Sono 951 i detenuti che beneficeranno dell’indulto in Puglia. Le operazioni di scarcerazione si sono avviate nei giorni scorsi in tutte le procure e le carceri della regione. Sempre nei giorni scorsi il sottosegretario alla Giustizia Alberto Maritati ha incontrato sindacati, associazioni, magistrati e forze dell’ordine che operano in favore delle persone più deboli o oggetto di esclusione sociale, al fine di definire interventi in favore dei detenuti che in questi giorni lasceranno le strutture detentive. Sono poco meno di 70 i milioni di euro depositati nella Cassa delle ammende: con questa somma saranno finanziati, tramite le Prefetture, progetti mirati al reinserimento degli ex detenuti.

"Salutiamo questo atto di clemenza come un atto di serietà di governo", dice mons. Ruppi, presidente della Cep, Conferenza Episcopale di Puglia e arcivescovo di Lecce. "Partecipiamo alla gioia di molti per l’approvazione dell’indulto da parte del Parlamento ed esultiamo perché su questo argomento c’è stata la larga maggioranza delle forze politiche, a conferma che è possibile superare gli steccati politici in vista del bene comune", afferma in una dichiarazione.

Accorta e critica la dichiarazione che ci ha rilasciato don Raffaele Bruno, cappellano del carcere "Borgo San Nicola" di Lecce. "Sicuramente un intervento che andava fatto. Certamente possiamo definirlo un gesto di clemenza, dietro il quale c’è comunque un problema di giustizia, giacché il carcere è di per sé una pena aggiuntiva rispetto alla condanna, a causa della scarsa qualità della vita condotta all’interno delle strutture penitenziarie. Quindi l’indulto pone un problema costituzionale, quello di ricondurre il carcere a struttura detentiva senza pene aggiuntive".

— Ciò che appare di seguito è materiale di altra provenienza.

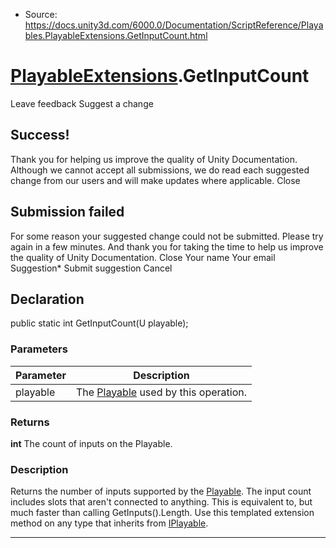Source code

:* Source: https://docs.unity3d.com/6000.0/Documentation/ScriptReference/Playables.PlayableExtensions.GetInputCount.html

#  [PlayableExtensions](https://docs.unity3d.com/6000.0/Documentation/ScriptReference/Playables.PlayableExtensions.html).GetInputCount
Leave feedback
Suggest a change
## Success!
Thank you for helping us improve the quality of Unity Documentation. Although we cannot accept all submissions, we do read each suggested change from our users and will make updates where applicable.
Close
## Submission failed
For some reason your suggested change could not be submitted. Please <a>try again</a> in a few minutes. And thank you for taking the time to help us improve the quality of Unity Documentation.
Close
Your name Your email Suggestion* Submit suggestion
Cancel
## Declaration
public static int GetInputCount(U playable); 
### Parameters
Parameter | Description  
---|---  
playable | The [Playable](https://docs.unity3d.com/6000.0/Documentation/ScriptReference/Playables.Playable.html) used by this operation.  
### Returns
**int** The count of inputs on the Playable. 
### Description
Returns the number of inputs supported by the [Playable](https://docs.unity3d.com/6000.0/Documentation/ScriptReference/Playables.Playable.html).
The input count includes slots that aren't connected to anything. This is equivalent to, but much faster than calling GetInputs().Length.
Use this templated extension method on any type that inherits from [IPlayable](https://docs.unity3d.com/6000.0/Documentation/ScriptReference/Playables.IPlayable.html).
* * *
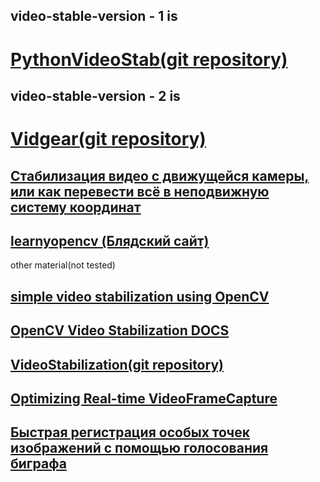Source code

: ## video-stable-version - 1 is 
# [PythonVideoStab(git repository)](https://github.com/AdamSpannbauer/python_video_stab)

## video-stable-version - 2 is 
# [Vidgear(git repository)](https://github.com/abhiTronix/vidgear/tree/master)


## [Стабилизация видео с движущейся камеры, или как перевести всё в неподвижную систему координат](https://habr.com/ru/articles/516122/)

## [learnyopencv (Блядский сайт)](https://github.com/spmallick/learnopencv/tree/master)

other material(not tested)

## [simple video stabilization using OpenCV](https://nghiaho.com/?p=2093)
## [OpenCV Video Stabilization DOCS](https://docs.opencv.org/4.x/d5/d50/group__videostab.html)
## [VideoStabilization(git repository)](https://github.com/VAIBHAV-2303/VideoStabilization)
## [Optimizing Real-time VideoFrameCapture](https://stackforgeeks.com/blog/optimizing-realtime-video-frame-capture-pythoncv2)
## [Быстрая регистрация особых точек изображений с помощью голосования биграфа](https://habr.com/ru/articles/336494/)

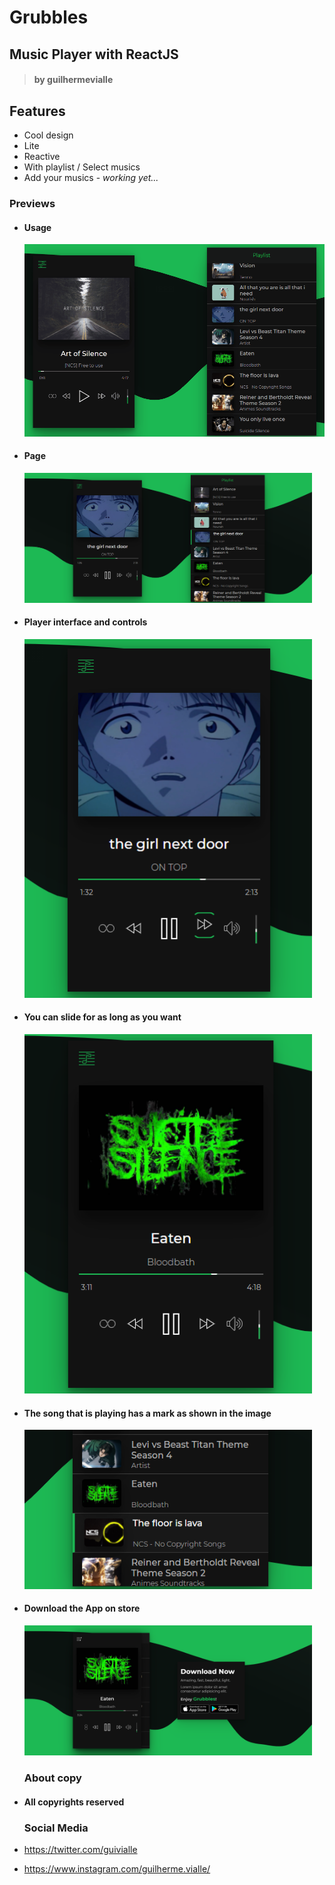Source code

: # Grubbles

## Music Player with ReactJS

> #### by guilhermevialle

## Features

-   Cool design
-   Lite
-   Reactive
-   With playlist / Select musics
-   Add your musics - _working yet..._

### Previews

-   #### Usage

    ![App usage](./media/gifs/gif.gif)

-   #### Page

    <img src="./media/Screenshots/capture.png" width="460px">

-   #### Player interface and controls

    <img src="./media/Screenshots/capture2.png" width="460px">

-   #### You can slide for as long as you want

    <img src="./media/Screenshots/capture3.png" width="460px">

-   #### The song that is playing has a mark as shown in the image

    <img src="./media/Screenshots/capture6.png" width="460px">

-   #### Download the App on store

    <img src="./media/Screenshots/capture5.png" width="460px">

    ### About copy

-   #### All copyrights reserved

    ### Social Media

-   https://twitter.com/guivialle
-   https://www.instagram.com/guilherme.vialle/

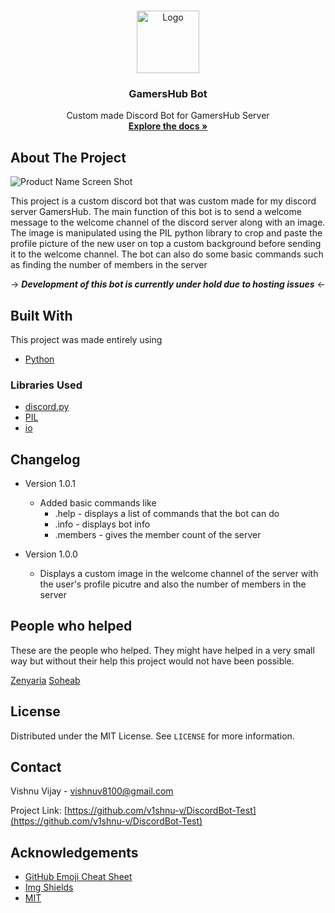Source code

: 


<!-- PROJECT LOGO -->
<br />
<p align="center">
  <a href="https://github.com/v1shnu-v/DiscordBot-Test">
    <img src="https://github.com/v1shnu-v/DiscordBot-Test/blob/main/Images/logo128.png" alt="Logo" width="100" height="100">
  </a>

  <h3 align="center">GamersHub Bot</h3>

  <p align="center">
    Custom made Discord Bot for GamersHub Server
    <br />
    <a href="https://github.com/v1shnu-v/DiscordBot-Test"><strong>Explore the docs »</strong></a>
    <br />
  </p>
</p>







<!-- ABOUT THE PROJECT -->
## About The Project


![Product Name Screen Shot][product-screenshot]

This project is a custom discord bot that was custom made for my discord server GamersHub. The main function of this bot is to send a welcome message to the welcome channel of the discord server along with an image. The image is manipulated using the PIL python library to crop and paste the profile picture of the new user on top a custom background before sending it to the welcome channel. The bot can also do some basic commands such as finding the number of members in the server


-> ***Development of this bot is currently under hold due to hosting issues*** <-


## Built With

This project was made entirely using
* [Python](https://getbootstrap.com)




<!-- GETTING STARTED -->
### Libraries Used

* [discord.py](https://discordpy.readthedocs.io/en/stable/)
* [PIL](https://pypi.org/project/Pillow/)
* [io](https://docs.python.org/3/library/io.html)


## Changelog

* Version 1.0.1
  * Added basic commands like 
    * .help     - displays a list of commands that the bot can do
    * .info     - displays bot info
    * .members  - gives the member count of the server
    

* Version 1.0.0
  + Displays a custom image in the welcome channel of the server with the user's profile picutre and also the number of members in the server

## People who helped
These are the people who helped. They might have helped in a very small way but without their help this project would not have been possible.

[Zenyaria](https://github.com/Zenyaria)
[Soheab](https://github.com/Soheab)


<!-- LICENSE -->
## License

Distributed under the MIT License. See `LICENSE` for more information.



<!-- CONTACT -->
## Contact

Vishnu Vijay - vishnuv8100@gmail.com

Project Link: [https://github.com/v1shnu-v/DiscordBot-Test](https://github.com/v1shnu-v/DiscordBot-Test)



<!-- ACKNOWLEDGEMENTS -->
## Acknowledgements
* [GitHub Emoji Cheat Sheet](https://www.webpagefx.com/tools/emoji-cheat-sheet)
* [Img Shields](https://shields.io)
* [MIT](https://opensource.org/licenses/MIT)






<!-- MARKDOWN LINKS & IMAGES -->
<!-- https://www.markdownguide.org/basic-syntax/#reference-style-links -->
[contributors-shield]: https://img.shields.io/github/contributors/v1shnu-v/DiscordBot-Test?color=Green&style=for-the-badge
[contributors-url]:https://github.com/v1shnu-v/DiscordBot-Test/graphs/contributors
[license-shield]: https://img.shields.io/github/license/othneildrew/Best-README-Template.svg?style=for-the-badge
[license-url]: https://github.com/v1shnu-v/DiscordBot-Test/blob/main/licence.txt
[linkedin-shield]: https://img.shields.io/badge/-LinkedIn-black.svg?style=for-the-badge&logo=linkedin&colorB=555
[linkedin-url]: https://www.linkedin.com/in/vishnu-vijay-6a9584154/
[product-screenshot]: https://cdn.discordapp.com/attachments/797841591267754014/839967662540062770/Screenshot.png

E ha posto poi il problema della cronologia legata ad un periodo, come quello estivo, critico di per sé: "Il fatto che arrivi in agosto, quando gli enti locali sono in ferie, e già in affanno a causa dei tagli ai fondi sociali, pone certamente il problema dell’impatto di un certo numero di persone, ovviamente multiproblematiche dal punto di vista sociale, e che agli enti locali si rivolgeranno in questi giorni. Occorre quindi pensare a quali forme di accompagnamento siano possibili. Ieri sera in Prefettura a Lecce c’è stata una riunione con gli enti locali, le forze dell’ordine, le associazioni di volontariato e tutti gi altri attori a vario titolo impegnati nel settore della marginalità e dell’inclusione sociale. Il problema - ha continuato Bruno - non è soltanto risolvere l’emergenza, ma soprattutto cercare di garantire un livello almeno minimo di accompagnamento in questa fase, che è quello di evitare le solitudini, di evitare che gli ex detenuti facciano i conti con i propri problemi da soli. Per questo si è concordato sulla necessità di costruire una rete sociale che funga da contenimento ma che abbia anche un’espressione progettuale".

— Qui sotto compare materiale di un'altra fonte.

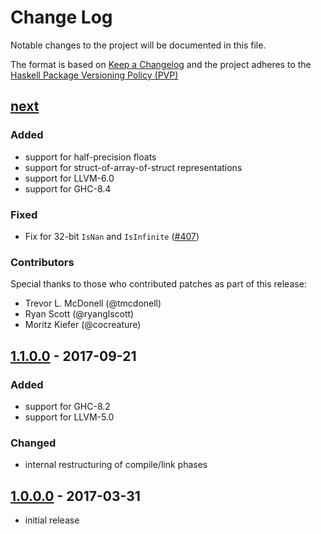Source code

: # Change Log

Notable changes to the project will be documented in this file.

The format is based on [Keep a Changelog](http://keepachangelog.com/) and the
project adheres to the [Haskell Package Versioning
Policy (PVP)](https://pvp.haskell.org)

## [next]
### Added
 * support for half-precision floats
 * support for struct-of-array-of-struct representations
 * support for LLVM-6.0
 * support for GHC-8.4

### Fixed
 * Fix for 32-bit `IsNan` and `IsInfinite` ([#407])

### Contributors

Special thanks to those who contributed patches as part of this release:

 * Trevor L. McDonell (@tmcdonell)
 * Ryan Scott (@ryanglscott)
 * Moritz Kiefer (@cocreature)


## [1.1.0.0] - 2017-09-21
### Added
 * support for GHC-8.2
 * support for LLVM-5.0

### Changed
 * internal restructuring of compile/link phases


## [1.0.0.0] - 2017-03-31
 * initial release


[next]:       https://github.com/AccelerateHS/accelerate-llvm/compare/1.1.0.0...HEAD
[1.1.0.0]:    https://github.com/AccelerateHS/accelerate-llvm/compare/1.0.0.0...1.1.0.0
[1.0.0.0]:    https://github.com/AccelerateHS/accelerate-llvm/compare/be7f91295f77434b2103c70aa1cabb6a4f2b09a8...1.0.0.0

[#407]:       https://github.com/AccelerateHS/accelerate/issues/407

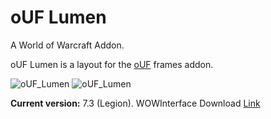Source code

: # oUF Lumen

A World of Warcraft Addon.

oUF Lumen is a layout for the [oUF](https://github.com/oUF-wow/oUF) frames addon.

![oUF_Lumen](https://i.imgur.com/xaulZKM.jpg)
![oUF_Lumen](https://i.imgur.com/34Yilqx.jpg)

__Current version:__ 7.3 (Legion).
WOWInterface Download [Link](http://www.wowinterface.com/downloads/info16885-oUF_lumen.html)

Quest’ipotesi di intervento è stata definita di "segretariato mirato": "segretariato mirato su più livelli: accompagnamento, informazione, ascolto rivolti agli ex detenuti, ma anche supporto e sostegno agli enti locali, e infine controllo dell’allarme sociale che più che essere reale è indotto da un certo tipo di informazione" ha aggiunto don Raffaele Bruno.

E ha continuato: "Sicuramente c’è una fascia della popolazione che è perplessa rispetto all’indulto e nei confronti della quale occorre intervenire mediando socialmente le situazioni più critiche che si verranno a creare sul territorio. Ma la funzione più importante del segretariato mirato è quella di progettazione: vogliamo rispondere certamente ai disagi dell’immediato, ma vogliamo soprattutto guardare al futuro. Nell’immediato occorre monitorare alcune situazioni di particolare difficoltà, anche di tipo economico, e intervenire con progetti di accompagnamento di tre, quattro mesi di reddito minimo, legati alla prestazione di lavori socialmente utili. Questo darebbe il tempo al segretariato mirato, e siamo già nella fase progettuale, di stringere legami più saldi con il mondo dell’imprenditoria, per realizzare progetti di più ampio respiro in termini di reinserimento e inclusione sociale. L’indulto è solo una circostanza. Può diventare un malessere, ma questa non è la mia opinione, oppure può essere un’opportunità per aiutare la società a prendere atto che tra i suoi cittadini esistono anche i condannati, di cui spesso ci si dimentica e a cui invece andrebbero garantiti pari dignità e diritti."